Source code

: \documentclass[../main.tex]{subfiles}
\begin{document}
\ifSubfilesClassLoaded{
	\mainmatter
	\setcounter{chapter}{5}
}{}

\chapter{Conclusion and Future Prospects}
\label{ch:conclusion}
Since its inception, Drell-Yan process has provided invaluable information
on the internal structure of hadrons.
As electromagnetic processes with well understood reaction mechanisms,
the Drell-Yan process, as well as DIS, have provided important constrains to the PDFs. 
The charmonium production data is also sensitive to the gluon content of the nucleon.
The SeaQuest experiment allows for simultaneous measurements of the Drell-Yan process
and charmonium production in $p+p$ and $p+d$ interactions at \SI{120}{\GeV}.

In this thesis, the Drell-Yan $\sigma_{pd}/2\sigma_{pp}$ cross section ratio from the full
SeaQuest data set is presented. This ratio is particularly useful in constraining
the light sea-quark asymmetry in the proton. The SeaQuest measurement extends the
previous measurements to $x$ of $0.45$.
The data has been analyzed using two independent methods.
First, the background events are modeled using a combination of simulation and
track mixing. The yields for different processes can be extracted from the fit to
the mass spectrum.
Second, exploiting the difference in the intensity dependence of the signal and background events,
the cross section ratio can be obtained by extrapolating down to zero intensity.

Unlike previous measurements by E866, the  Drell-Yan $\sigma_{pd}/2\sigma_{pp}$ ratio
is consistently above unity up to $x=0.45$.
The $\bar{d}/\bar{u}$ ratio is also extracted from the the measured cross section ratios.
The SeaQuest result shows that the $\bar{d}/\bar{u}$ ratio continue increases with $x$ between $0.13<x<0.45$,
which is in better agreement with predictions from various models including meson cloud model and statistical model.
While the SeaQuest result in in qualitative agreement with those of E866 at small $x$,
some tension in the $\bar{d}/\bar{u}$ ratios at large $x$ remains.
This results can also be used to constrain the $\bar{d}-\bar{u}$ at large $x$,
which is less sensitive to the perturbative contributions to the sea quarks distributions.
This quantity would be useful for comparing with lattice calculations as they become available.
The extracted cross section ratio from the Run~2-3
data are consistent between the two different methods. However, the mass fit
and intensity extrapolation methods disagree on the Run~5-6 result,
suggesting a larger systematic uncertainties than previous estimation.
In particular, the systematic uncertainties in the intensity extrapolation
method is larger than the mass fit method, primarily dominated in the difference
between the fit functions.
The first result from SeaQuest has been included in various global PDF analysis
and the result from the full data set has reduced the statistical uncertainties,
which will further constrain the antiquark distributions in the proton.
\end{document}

__PROBLEM REQUIREMENTS__. In your reply, restate exactly the lines from the start of the records above through the line holding "This quantity would", including both, and nothing else.

__EXERCISE OUTPUT__.
Source code

: \documentclass[../main.tex]{subfiles}
\begin{document}
\ifSubfilesClassLoaded{
	\mainmatter
	\setcounter{chapter}{5}
}{}

\chapter{Conclusion and Future Prospects}
\label{ch:conclusion}
Since its inception, Drell-Yan process has provided invaluable information
on the internal structure of hadrons.
As electromagnetic processes with well understood reaction mechanisms,
the Drell-Yan process, as well as DIS, have provided important constrains to the PDFs. 
The charmonium production data is also sensitive to the gluon content of the nucleon.
The SeaQuest experiment allows for simultaneous measurements of the Drell-Yan process
and charmonium production in $p+p$ and $p+d$ interactions at \SI{120}{\GeV}.

In this thesis, the Drell-Yan $\sigma_{pd}/2\sigma_{pp}$ cross section ratio from the full
SeaQuest data set is presented. This ratio is particularly useful in constraining
the light sea-quark asymmetry in the proton. The SeaQuest measurement extends the
previous measurements to $x$ of $0.45$.
The data has been analyzed using two independent methods.
First, the background events are modeled using a combination of simulation and
track mixing. The yields for different processes can be extracted from the fit to
the mass spectrum.
Second, exploiting the difference in the intensity dependence of the signal and background events,
the cross section ratio can be obtained by extrapolating down to zero intensity.

Unlike previous measurements by E866, the  Drell-Yan $\sigma_{pd}/2\sigma_{pp}$ ratio
is consistently above unity up to $x=0.45$.
The $\bar{d}/\bar{u}$ ratio is also extracted from the the measured cross section ratios.
The SeaQuest result shows that the $\bar{d}/\bar{u}$ ratio continue increases with $x$ between $0.13<x<0.45$,
which is in better agreement with predictions from various models including meson cloud model and statistical model.
While the SeaQuest result in in qualitative agreement with those of E866 at small $x$,
some tension in the $\bar{d}/\bar{u}$ ratios at large $x$ remains.
This results can also be used to constrain the $\bar{d}-\bar{u}$ at large $x$,
which is less sensitive to the perturbative contributions to the sea quarks distributions.
This quantity would be useful for comparing with lattice calculations as they become available.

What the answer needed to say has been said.